For immediate release
September 30, 2022
Truth and Reconciliation Requires Action and Partnership
To mark the National Day for Truth and Reconciliation, the Ontario Chamber of Commerce (OCC) and the South Niagara Chambers of Commerce, released the following statement:
“Indigenous Peoples make up the fastest growing population in Canada and continue to face systemic barriers to their economic and social well-being,” said Rocco Rossi, President and CEO, OCC. “Every sector has a role to play in advancing Truth and Reconciliation and ensuring equitable outcomes across the country.”
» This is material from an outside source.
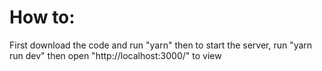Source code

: # How to:

First download the code and run "yarn"
then to start the server, run "yarn run dev"
then open "http://localhost:3000/" to view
While today presents an opportunity to amplify Indigenous voices and commit to continuous learning and unlearning, the work does not end here. As a collective, we must recognize the lasting legacy and impacts of colonialism, the inter-generational effects of residential ‘schools’ and the ongoing systemic racism facing Indigenous communities across Canada.
The Truth and Reconciliation Commission of Canada’s Call to Action 92 calls on businesses to advance economic reconciliation and Indigenous economic inclusion by:
- Building meaningful, respectful relationships with Indigenous Peoples;
- Ensuring equitable employment and economic development opportunities for Indigenous communities; and
- Providing skills-based staff training in intercultural competency and anti-racism.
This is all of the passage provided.